Не надо было мне это говорить. Каспар, как видно, многое понял, а может быть, он заметил мою печаль — не знаю. Но так или иначе, чем дальше, тем яснее мне становилось: он прекрасно понимает, что Лизибет скоро уедет. После спасательной операции на крыше, о которой уже знали все — о ней даже в газетах писали, — у Лизибет был законный повод часто приходить к нам наверх и видеться со мною
или подолгу разговаривать внизу, в холле. Так что по крайней мере в эти последние дни мы могли проводить все больше и больше времени вместе.
У меня часто возникало искушение рассказать Лизибет, как Скелетина угрозами вытребовала у меня деньги ее отца, но я представлял, как это рассердит ее, и думал, что трудно ожидать от такой маленькой девочки, что она сможет об этом промолчать. Так что я не стал ей об этом говорить, но зато рассказывал о таких вещах, о которых никогда и никому другому не говорил: о моей жизни в приюте в Ислингтоне, о Гарри, таракане, который жил у меня в спичечном коробке, о мистере Уэллингтоне, который считался нашим воспитателем, но который, должно быть, ненавидел детей, потому что бил нас тростью по малейшему поводу. Меня он избил за то, что я держал у себя Гарри, а потом отобрал его и растоптал — прямо на глазах у меня и всех ребят. Тогда-то я и убежал из приюта: я и раньше об этом подумывал, но все не решался. Я рассказывал ей, как много недель скитался по лондонским улицам и жил впроголодь, прежде чем нашел место посыльного в «Савое». И конечно, она хотела узнать как можно больше про графиню Кандинскую. Я рассказал ей о том, как мечтал, что когда-нибудь найду свою мать. Я много рассказывал ей о своих надеждах и мечтах. И она слушала, широко раскрыв глаза.
За эту последнюю неделю, что мы провели вместе, между мной и Лизибет все переменилось. После того как мы, перепуганные, сидели на крыше, держась за руки, она не была больше богатой девочкой из Америки, а я — четырнадцатилетним лондонским сиротой. Мы сделались настоящими друзьями, самыми лучшими друзьями. Она больше не болтала все время о себе или о Каспаре, как делала раньше, когда мы только познакомились. Она задавала вопросы, и ей нужны были ответы.

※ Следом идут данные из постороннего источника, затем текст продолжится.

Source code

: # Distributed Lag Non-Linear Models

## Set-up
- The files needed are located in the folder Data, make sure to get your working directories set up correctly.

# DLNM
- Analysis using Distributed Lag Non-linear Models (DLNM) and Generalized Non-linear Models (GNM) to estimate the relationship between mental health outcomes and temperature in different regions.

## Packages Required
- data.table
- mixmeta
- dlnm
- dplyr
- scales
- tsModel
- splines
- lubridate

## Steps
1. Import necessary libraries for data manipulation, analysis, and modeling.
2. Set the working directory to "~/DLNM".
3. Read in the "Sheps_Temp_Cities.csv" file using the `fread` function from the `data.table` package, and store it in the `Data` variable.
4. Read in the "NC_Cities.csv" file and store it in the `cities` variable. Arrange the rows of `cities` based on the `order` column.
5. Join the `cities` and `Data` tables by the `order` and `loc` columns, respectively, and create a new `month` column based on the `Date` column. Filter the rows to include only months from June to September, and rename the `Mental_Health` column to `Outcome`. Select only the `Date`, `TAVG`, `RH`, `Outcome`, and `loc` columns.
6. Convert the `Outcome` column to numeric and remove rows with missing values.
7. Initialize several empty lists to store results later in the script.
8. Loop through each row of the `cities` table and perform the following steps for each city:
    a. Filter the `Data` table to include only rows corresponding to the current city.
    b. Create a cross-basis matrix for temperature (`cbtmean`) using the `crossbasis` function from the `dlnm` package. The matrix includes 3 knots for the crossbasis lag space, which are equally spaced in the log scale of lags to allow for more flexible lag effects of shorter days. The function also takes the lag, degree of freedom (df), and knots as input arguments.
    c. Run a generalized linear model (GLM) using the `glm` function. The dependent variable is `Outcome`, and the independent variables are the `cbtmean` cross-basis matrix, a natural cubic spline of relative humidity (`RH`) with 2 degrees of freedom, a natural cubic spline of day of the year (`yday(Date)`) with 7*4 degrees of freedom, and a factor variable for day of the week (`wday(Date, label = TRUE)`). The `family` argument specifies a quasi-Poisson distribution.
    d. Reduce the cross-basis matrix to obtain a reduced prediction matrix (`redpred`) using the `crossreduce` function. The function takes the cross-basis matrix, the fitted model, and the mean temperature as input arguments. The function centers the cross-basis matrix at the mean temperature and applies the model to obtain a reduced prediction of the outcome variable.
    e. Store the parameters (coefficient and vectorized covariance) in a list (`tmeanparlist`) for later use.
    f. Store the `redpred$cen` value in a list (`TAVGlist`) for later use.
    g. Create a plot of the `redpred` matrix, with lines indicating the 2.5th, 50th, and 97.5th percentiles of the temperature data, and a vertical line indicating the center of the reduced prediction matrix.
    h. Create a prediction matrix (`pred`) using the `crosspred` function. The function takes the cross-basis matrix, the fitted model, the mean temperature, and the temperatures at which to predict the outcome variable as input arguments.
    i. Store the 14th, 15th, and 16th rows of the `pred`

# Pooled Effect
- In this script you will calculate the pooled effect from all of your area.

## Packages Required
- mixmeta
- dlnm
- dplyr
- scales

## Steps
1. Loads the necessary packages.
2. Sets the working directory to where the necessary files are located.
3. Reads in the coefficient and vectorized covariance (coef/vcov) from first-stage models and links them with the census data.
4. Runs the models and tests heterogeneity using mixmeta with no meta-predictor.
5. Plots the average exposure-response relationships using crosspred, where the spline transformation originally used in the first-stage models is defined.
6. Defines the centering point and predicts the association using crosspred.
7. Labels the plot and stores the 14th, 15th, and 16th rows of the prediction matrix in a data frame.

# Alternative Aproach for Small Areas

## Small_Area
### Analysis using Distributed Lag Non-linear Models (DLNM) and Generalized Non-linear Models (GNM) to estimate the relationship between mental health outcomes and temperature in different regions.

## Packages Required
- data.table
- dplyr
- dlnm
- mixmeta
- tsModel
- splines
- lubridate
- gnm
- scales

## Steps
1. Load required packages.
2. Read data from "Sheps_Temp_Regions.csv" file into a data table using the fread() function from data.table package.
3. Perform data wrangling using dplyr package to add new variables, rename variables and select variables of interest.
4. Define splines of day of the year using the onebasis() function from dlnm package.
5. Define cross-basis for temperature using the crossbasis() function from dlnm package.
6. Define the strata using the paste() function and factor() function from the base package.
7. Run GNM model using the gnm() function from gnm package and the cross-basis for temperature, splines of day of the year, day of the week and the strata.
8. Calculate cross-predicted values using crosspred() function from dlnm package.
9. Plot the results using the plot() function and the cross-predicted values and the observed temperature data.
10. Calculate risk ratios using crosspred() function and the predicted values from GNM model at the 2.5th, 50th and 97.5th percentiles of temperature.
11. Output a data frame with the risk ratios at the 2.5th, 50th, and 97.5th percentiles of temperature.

— У нас с тобой осталось совсем немного времени, — сказала она мне как-то утром. — Ты должен мне рассказать все-все, потому что я хочу запомнить все и навсегда о тебе и о Каспаре.

Каждый день она приносила мне всё новые рисунки — ее дом в Нью-Йорке, статуя Свободы, их дом на острове в штате Мэн, она сама в пиратском наряде, они с Каспаром, я в униформе и куча изображений Каспара: Каспар спящий, Каспар сидящий, Каспар на охоте. Но чем ближе становился день ее отъезда, тем мы оба делались молчаливее и грустнее. Сидя у меня в комнате, она крепко прижимала к себе Каспара, и я чувствовал, что ей хотелось бы растянуть каждую минуту в час, в неделю, в месяц. Мне хотелось того же самого.
О своей идее она в первый раз заговорила вечером накануне отъезда. Она держала на руках Каспара, тихонько его покачивая и уткнувшись лицом в его шею, а потом вдруг подняла голову. Глаза ее были полны слез.
— Ты мог бы поехать тоже, Джонни. Вы с Каспаром оба могли бы поехать с нами.
Мы бы поплыли вместе на пароходе. Ты мог бы жить в Нью-Йорке. Тебе бы там понравилось, я знаю, что понравилось бы. И в Америке тебе незачем быть посыльным. В Америке любой может стать кем угодно — так папа говорит. Это страна свободных людей. В Америке ты можешь быть хоть президентом Соединенных Штатов. Любой человек может. Пожалуйста, Джонни, поедем, ну пожалуйста.
Слушая ее, я вдруг почувствовал, как во мне зарождается надежда на новую — яркую и необыкновенную — жизнь за океаном, в Америке, но тут же понял, что это невозможно.
— Не могу, Лизибет, — сказал я. — Мне нечем даже заплатить за билет…
— А как же деньги? — напомнила она. — Деньги, которые тебе дал мой отец?
И тут я рассказал ей о том, как меня обобрала Скелетина. Я не собирался этого делать. Просто само вырвалось.
Лизибет помолчала.
— Ведьма, — сказала она наконец. — Я ее ненавижу. — Потом лицо ее вдруг прояснилось. — Я попрошу папу. У него много денег. Он заплатит за твой билет.